Not near as pale now










Changed up the 8.7g a bit


----------



## Italionstallion888 (Jun 29, 2013)

Any keep live blackworms? Any tips for longevity with a fridge?


----------



## Italionstallion888 (Jun 29, 2013)

Planted bowl update

I added cling wrap to the top of the bowl. For the last week I have been misting with water from the 55g. Things are starting to happen!



























Done messing with the 20g until my package arrives today. 2 more goodies!

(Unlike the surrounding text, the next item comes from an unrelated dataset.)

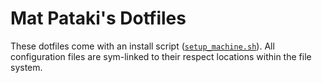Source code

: # Mat Pataki's Dotfiles

These dotfiles come with an install script ([`setup_machine.sh`](https://github.com/mpataki/config_files/blob/master/setup_machine.sh)). All configuration files are sym-linked to their respect locations within the file system.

I snagged some nasty poison oak over the weekend. This is pure evil. Hit the doc this morning for meds and came home to recover. Don't really trust putting the hands in the tank. Im in itchy scratchy hell right now. All this rain has its downside. Now we might get hit with tropical bill fronts the rest of the week. /nopoolthissummer

The macs have colored up nicely. Considering some dither fish for the 20g. Any suggestions for such a short tank? No aggressive top swimmers?


----------



## Italionstallion888 (Jun 29, 2013)

Kid went down for a nap. wife left to get her nails done. I got restless. Shoulder high gloves ftw!

Still need some tweeks. Now I can see my tiger lily.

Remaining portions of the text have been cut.